Entre 2008 et 2009, Israël a mené l’opération « plomb durci » contre le Hamas pour mettre fin aux tirs de roquettes sur les villes israéliennes à proximité. « Je ne peux ici que reformuler mon appel au gouvernement israélien de Benyamin Netanyahu de permettre l’accès pour les convois humanitaires, commerciaux et de personnes ». Le ministre réitère aussi sa demande qu’Israël se retire des colonies : « Ces provocations permanentes que sont les implantations de colons alimentent les extrémistes. » Il termine néanmoins sur une note optimiste : « J’espère que dans un an aux Nations unies, un État palestinien sera accueilli et que dans les deux pays, Israël et Palestine, des ambassadeurs seront accrédités. » (la Palestine accèdera au statut d’État-observateur à l’ONU en 2012).
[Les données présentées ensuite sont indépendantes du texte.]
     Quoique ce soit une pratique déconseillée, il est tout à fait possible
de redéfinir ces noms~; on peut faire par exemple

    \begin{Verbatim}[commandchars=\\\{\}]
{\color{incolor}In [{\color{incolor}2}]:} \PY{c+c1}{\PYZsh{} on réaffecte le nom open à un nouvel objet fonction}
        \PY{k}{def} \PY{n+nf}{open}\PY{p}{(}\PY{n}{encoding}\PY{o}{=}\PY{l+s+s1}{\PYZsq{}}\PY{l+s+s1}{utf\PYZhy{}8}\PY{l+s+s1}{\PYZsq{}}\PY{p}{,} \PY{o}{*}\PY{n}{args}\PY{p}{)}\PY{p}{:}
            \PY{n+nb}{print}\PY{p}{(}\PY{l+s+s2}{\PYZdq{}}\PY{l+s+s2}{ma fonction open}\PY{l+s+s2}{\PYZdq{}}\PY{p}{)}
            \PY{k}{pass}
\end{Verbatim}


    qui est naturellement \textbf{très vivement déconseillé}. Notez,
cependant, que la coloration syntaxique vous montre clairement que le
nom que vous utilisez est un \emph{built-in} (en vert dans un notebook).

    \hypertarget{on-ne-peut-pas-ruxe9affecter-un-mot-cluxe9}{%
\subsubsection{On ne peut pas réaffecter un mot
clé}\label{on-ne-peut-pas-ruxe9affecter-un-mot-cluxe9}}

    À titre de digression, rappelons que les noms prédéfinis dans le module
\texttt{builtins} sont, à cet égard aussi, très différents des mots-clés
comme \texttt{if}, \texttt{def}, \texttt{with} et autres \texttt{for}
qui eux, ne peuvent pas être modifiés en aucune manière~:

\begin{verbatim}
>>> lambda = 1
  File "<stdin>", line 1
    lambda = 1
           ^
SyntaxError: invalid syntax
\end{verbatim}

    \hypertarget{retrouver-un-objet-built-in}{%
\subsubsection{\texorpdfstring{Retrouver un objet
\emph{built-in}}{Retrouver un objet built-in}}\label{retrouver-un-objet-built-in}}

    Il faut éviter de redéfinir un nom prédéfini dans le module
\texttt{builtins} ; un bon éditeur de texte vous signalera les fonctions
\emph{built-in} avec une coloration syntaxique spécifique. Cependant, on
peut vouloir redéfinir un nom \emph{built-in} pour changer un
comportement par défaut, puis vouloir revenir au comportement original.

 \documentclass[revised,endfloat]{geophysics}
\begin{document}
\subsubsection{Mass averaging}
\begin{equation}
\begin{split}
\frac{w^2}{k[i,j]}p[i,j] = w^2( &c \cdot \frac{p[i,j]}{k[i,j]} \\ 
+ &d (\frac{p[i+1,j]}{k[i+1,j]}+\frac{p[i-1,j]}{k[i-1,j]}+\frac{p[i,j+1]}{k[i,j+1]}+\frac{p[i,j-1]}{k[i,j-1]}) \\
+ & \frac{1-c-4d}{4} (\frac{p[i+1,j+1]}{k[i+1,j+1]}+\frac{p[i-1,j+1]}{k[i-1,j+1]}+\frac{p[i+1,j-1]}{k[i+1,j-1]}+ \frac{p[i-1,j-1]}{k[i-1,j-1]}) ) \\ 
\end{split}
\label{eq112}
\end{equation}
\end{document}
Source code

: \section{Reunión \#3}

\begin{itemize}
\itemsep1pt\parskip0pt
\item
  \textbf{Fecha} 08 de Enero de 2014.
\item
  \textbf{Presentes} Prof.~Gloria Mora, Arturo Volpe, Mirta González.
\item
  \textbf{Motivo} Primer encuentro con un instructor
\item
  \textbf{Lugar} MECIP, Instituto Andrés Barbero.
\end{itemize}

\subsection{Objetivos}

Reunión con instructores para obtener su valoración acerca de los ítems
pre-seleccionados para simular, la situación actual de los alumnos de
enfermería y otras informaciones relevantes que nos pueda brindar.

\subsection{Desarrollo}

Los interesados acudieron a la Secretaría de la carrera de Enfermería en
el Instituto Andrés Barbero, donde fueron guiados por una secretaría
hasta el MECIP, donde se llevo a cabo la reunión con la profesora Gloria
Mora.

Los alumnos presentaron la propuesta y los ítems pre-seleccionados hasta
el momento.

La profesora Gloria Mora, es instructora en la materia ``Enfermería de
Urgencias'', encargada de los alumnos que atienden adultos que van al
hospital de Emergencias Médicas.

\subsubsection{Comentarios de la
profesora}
Mais Asselborn répète ces complaintes et condamnations en 2010 et en 2011. Israël ne sera en sécurité que lorsque son gouvernement cessera ses politiques discriminatoires et la colonisation.

Le 25 novembre 2014, confirmé au ministère des Affaires étrangères, cette fois sous l’autorité de Xavier Bettel, Jean Asselborn procède au décompte macabre du déferlement de violence qui s’est joué à Gaza : « L’été le plus meurtrier avec 2 200 victimes, dont 1 473 civils, 521 enfants et 283 femmes (…) dans une zone sept fois plus petite que le Luxembourg regroupant 1,8 millions de personnes. » Pour Jean Asselborn, le Luxembourg peut reconnaître la Palestine « en principe » de façon bilatérale, « Une telle reconnaissance doit servir à la paix et ne pas avoir qu’une portée symbolique. Nous devons lui donner les meilleures chances dès le départ. Ainsi je pense que les négociations entre les parties doivent reprendre ». Il poursuit : « Un État palestinien n’est pas un cadeau aux Arabes, mais la pierre angulaire de la paix au Proche-Orient. » Quelques jours plus tard, la Chambre vote une motion invitant le gouvernement à reconnaître la Palestine « au moment qui sera jugé le plus opportun ».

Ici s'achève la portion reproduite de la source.